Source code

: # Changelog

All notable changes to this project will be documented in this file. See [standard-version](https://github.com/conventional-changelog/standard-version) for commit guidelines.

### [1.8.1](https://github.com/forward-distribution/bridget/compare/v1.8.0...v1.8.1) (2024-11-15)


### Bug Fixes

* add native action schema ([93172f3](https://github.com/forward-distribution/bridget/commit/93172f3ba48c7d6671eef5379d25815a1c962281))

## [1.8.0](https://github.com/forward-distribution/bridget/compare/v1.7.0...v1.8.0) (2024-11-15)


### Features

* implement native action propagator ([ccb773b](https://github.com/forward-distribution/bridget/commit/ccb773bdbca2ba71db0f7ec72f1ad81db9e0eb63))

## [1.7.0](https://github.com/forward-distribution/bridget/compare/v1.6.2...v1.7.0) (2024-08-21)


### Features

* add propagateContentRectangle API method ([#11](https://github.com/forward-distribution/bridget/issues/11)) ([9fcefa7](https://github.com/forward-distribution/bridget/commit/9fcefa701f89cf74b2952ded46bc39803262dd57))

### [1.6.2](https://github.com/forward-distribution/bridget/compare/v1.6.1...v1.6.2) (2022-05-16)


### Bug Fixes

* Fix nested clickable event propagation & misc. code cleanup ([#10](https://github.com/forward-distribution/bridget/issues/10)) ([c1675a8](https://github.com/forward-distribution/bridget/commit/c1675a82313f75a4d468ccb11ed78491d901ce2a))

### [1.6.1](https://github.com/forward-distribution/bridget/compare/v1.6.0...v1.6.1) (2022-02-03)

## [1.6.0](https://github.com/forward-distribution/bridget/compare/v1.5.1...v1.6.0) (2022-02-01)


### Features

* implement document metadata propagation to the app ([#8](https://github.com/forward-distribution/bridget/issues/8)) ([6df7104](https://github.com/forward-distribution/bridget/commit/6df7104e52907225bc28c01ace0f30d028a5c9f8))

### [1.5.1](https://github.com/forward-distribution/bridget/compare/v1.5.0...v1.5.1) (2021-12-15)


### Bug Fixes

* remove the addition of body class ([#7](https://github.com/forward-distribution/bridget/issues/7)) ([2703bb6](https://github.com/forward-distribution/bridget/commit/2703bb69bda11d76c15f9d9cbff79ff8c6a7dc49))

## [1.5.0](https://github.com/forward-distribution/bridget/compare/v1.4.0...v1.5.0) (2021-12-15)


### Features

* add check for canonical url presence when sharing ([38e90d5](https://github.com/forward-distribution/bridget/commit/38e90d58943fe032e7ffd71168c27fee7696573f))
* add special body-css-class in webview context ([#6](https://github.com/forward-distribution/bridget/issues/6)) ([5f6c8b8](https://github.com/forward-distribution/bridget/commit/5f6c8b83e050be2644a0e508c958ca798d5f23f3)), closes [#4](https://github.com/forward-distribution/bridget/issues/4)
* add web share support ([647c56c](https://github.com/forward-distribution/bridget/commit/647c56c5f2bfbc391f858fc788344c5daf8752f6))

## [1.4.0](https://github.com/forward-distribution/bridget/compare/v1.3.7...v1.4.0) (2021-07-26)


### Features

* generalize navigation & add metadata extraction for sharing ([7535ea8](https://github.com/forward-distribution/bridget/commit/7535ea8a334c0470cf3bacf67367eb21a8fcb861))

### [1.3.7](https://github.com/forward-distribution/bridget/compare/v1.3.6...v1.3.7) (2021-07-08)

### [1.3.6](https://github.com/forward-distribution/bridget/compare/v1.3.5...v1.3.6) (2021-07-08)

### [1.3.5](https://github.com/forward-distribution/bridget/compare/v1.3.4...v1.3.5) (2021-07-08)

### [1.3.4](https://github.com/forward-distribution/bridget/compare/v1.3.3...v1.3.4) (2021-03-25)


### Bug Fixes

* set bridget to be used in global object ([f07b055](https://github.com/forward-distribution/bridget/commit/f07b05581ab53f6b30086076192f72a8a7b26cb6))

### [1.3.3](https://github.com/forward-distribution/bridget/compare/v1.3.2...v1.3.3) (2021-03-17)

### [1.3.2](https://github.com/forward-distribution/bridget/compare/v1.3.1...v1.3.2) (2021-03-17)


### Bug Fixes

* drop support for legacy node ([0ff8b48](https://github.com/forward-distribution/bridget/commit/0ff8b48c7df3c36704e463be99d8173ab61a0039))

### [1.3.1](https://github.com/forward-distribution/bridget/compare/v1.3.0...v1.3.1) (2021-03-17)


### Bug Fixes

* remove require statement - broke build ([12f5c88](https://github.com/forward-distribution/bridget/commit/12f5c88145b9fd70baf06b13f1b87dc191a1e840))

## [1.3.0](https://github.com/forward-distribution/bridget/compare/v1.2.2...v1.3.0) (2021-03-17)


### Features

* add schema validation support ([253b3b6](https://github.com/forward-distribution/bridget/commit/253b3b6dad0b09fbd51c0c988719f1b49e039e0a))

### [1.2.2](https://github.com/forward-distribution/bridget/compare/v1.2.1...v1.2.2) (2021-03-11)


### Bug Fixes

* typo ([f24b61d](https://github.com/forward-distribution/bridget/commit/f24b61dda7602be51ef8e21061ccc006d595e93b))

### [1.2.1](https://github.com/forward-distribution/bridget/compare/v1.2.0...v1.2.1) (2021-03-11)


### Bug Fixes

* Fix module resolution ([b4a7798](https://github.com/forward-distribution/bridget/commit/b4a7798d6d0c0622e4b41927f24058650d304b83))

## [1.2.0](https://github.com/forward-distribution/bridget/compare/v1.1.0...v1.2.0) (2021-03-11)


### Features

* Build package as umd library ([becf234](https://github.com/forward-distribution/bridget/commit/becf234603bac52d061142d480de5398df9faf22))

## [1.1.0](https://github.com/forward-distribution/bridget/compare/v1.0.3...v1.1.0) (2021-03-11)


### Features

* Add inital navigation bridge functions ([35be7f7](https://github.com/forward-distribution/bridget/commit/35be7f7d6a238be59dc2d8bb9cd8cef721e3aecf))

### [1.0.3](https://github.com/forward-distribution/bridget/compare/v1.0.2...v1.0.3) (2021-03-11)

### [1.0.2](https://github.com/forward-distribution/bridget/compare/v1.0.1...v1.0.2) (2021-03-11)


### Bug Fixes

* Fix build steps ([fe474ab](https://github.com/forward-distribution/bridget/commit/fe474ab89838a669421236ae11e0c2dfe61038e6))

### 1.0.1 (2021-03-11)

========

■ **Exercise description**
Give back the whole listing above. Keep every character the same.

■ **Exercise result**
Source code

: # Changelog

All notable changes to this project will be documented in this file. See [standard-version](https://github.com/conventional-changelog/standard-version) for commit guidelines.

### [1.8.1](https://github.com/forward-distribution/bridget/compare/v1.8.0...v1.8.1) (2024-11-15)


### Bug Fixes

* add native action schema ([93172f3](https://github.com/forward-distribution/bridget/commit/93172f3ba48c7d6671eef5379d25815a1c962281))

## [1.8.0](https://github.com/forward-distribution/bridget/compare/v1.7.0...v1.8.0) (2024-11-15)


### Features

* implement native action propagator ([ccb773b](https://github.com/forward-distribution/bridget/commit/ccb773bdbca2ba71db0f7ec72f1ad81db9e0eb63))

## [1.7.0](https://github.com/forward-distribution/bridget/compare/v1.6.2...v1.7.0) (2024-08-21)


### Features

* add propagateContentRectangle API method ([#11](https://github.com/forward-distribution/bridget/issues/11)) ([9fcefa7](https://github.com/forward-distribution/bridget/commit/9fcefa701f89cf74b2952ded46bc39803262dd57))

### [1.6.2](https://github.com/forward-distribution/bridget/compare/v1.6.1...v1.6.2) (2022-05-16)


### Bug Fixes

* Fix nested clickable event propagation & misc. code cleanup ([#10](https://github.com/forward-distribution/bridget/issues/10)) ([c1675a8](https://github.com/forward-distribution/bridget/commit/c1675a82313f75a4d468ccb11ed78491d901ce2a))

### [1.6.1](https://github.com/forward-distribution/bridget/compare/v1.6.0...v1.6.1) (2022-02-03)

## [1.6.0](https://github.com/forward-distribution/bridget/compare/v1.5.1...v1.6.0) (2022-02-01)


### Features

* implement document metadata propagation to the app ([#8](https://github.com/forward-distribution/bridget/issues/8)) ([6df7104](https://github.com/forward-distribution/bridget/commit/6df7104e52907225bc28c01ace0f30d028a5c9f8))

### [1.5.1](https://github.com/forward-distribution/bridget/compare/v1.5.0...v1.5.1) (2021-12-15)


### Bug Fixes

* remove the addition of body class ([#7](https://github.com/forward-distribution/bridget/issues/7)) ([2703bb6](https://github.com/forward-distribution/bridget/commit/2703bb69bda11d76c15f9d9cbff79ff8c6a7dc49))

## [1.5.0](https://github.com/forward-distribution/bridget/compare/v1.4.0...v1.5.0) (2021-12-15)


### Features

* add check for canonical url presence when sharing ([38e90d5](https://github.com/forward-distribution/bridget/commit/38e90d58943fe032e7ffd71168c27fee7696573f))
* add special body-css-class in webview context ([#6](https://github.com/forward-distribution/bridget/issues/6)) ([5f6c8b8](https://github.com/forward-distribution/bridget/commit/5f6c8b83e050be2644a0e508c958ca798d5f23f3)), closes [#4](https://github.com/forward-distribution/bridget/issues/4)
* add web share support ([647c56c](https://github.com/forward-distribution/bridget/commit/647c56c5f2bfbc391f858fc788344c5daf8752f6))

## [1.4.0](https://github.com/forward-distribution/bridget/compare/v1.3.7...v1.4.0) (2021-07-26)


### Features

* generalize navigation & add metadata extraction for sharing ([7535ea8](https://github.com/forward-distribution/bridget/commit/7535ea8a334c0470cf3bacf67367eb21a8fcb861))

### [1.3.7](https://github.com/forward-distribution/bridget/compare/v1.3.6...v1.3.7) (2021-07-08)

### [1.3.6](https://github.com/forward-distribution/bridget/compare/v1.3.5...v1.3.6) (2021-07-08)

### [1.3.5](https://github.com/forward-distribution/bridget/compare/v1.3.4...v1.3.5) (2021-07-08)

### [1.3.4](https://github.com/forward-distribution/bridget/compare/v1.3.3...v1.3.4) (2021-03-25)


### Bug Fixes

* set bridget to be used in global object ([f07b055](https://github.com/forward-distribution/bridget/commit/f07b05581ab53f6b30086076192f72a8a7b26cb6))

### [1.3.3](https://github.com/forward-distribution/bridget/compare/v1.3.2...v1.3.3) (2021-03-17)

### [1.3.2](https://github.com/forward-distribution/bridget/compare/v1.3.1...v1.3.2) (2021-03-17)


### Bug Fixes

* drop support for legacy node ([0ff8b48](https://github.com/forward-distribution/bridget/commit/0ff8b48c7df3c36704e463be99d8173ab61a0039))

### [1.3.1](https://github.com/forward-distribution/bridget/compare/v1.3.0...v1.3.1) (2021-03-17)


### Bug Fixes

* remove require statement - broke build ([12f5c88](https://github.com/forward-distribution/bridget/commit/12f5c88145b9fd70baf06b13f1b87dc191a1e840))

## [1.3.0](https://github.com/forward-distribution/bridget/compare/v1.2.2...v1.3.0) (2021-03-17)


### Features

* add schema validation support ([253b3b6](https://github.com/forward-distribution/bridget/commit/253b3b6dad0b09fbd51c0c988719f1b49e039e0a))

### [1.2.2](https://github.com/forward-distribution/bridget/compare/v1.2.1...v1.2.2) (2021-03-11)


### Bug Fixes

* typo ([f24b61d](https://github.com/forward-distribution/bridget/commit/f24b61dda7602be51ef8e21061ccc006d595e93b))

### [1.2.1](https://github.com/forward-distribution/bridget/compare/v1.2.0...v1.2.1) (2021-03-11)


### Bug Fixes

* Fix module resolution ([b4a7798](https://github.com/forward-distribution/bridget/commit/b4a7798d6d0c0622e4b41927f24058650d304b83))

## [1.2.0](https://github.com/forward-distribution/bridget/compare/v1.1.0...v1.2.0) (2021-03-11)


### Features

* Build package as umd library ([becf234](https://github.com/forward-distribution/bridget/commit/becf234603bac52d061142d480de5398df9faf22))

## [1.1.0](https://github.com/forward-distribution/bridget/compare/v1.0.3...v1.1.0) (2021-03-11)


### Features

* Add inital navigation bridge functions ([35be7f7](https://github.com/forward-distribution/bridget/commit/35be7f7d6a238be59dc2d8bb9cd8cef721e3aecf))

### [1.0.3](https://github.com/forward-distribution/bridget/compare/v1.0.2...v1.0.3) (2021-03-11)

### [1.0.2](https://github.com/forward-distribution/bridget/compare/v1.0.1...v1.0.2) (2021-03-11)


### Bug Fixes

* Fix build steps ([fe474ab](https://github.com/forward-distribution/bridget/commit/fe474ab89838a669421236ae11e0c2dfe61038e6))

### 1.0.1 (2021-03-11)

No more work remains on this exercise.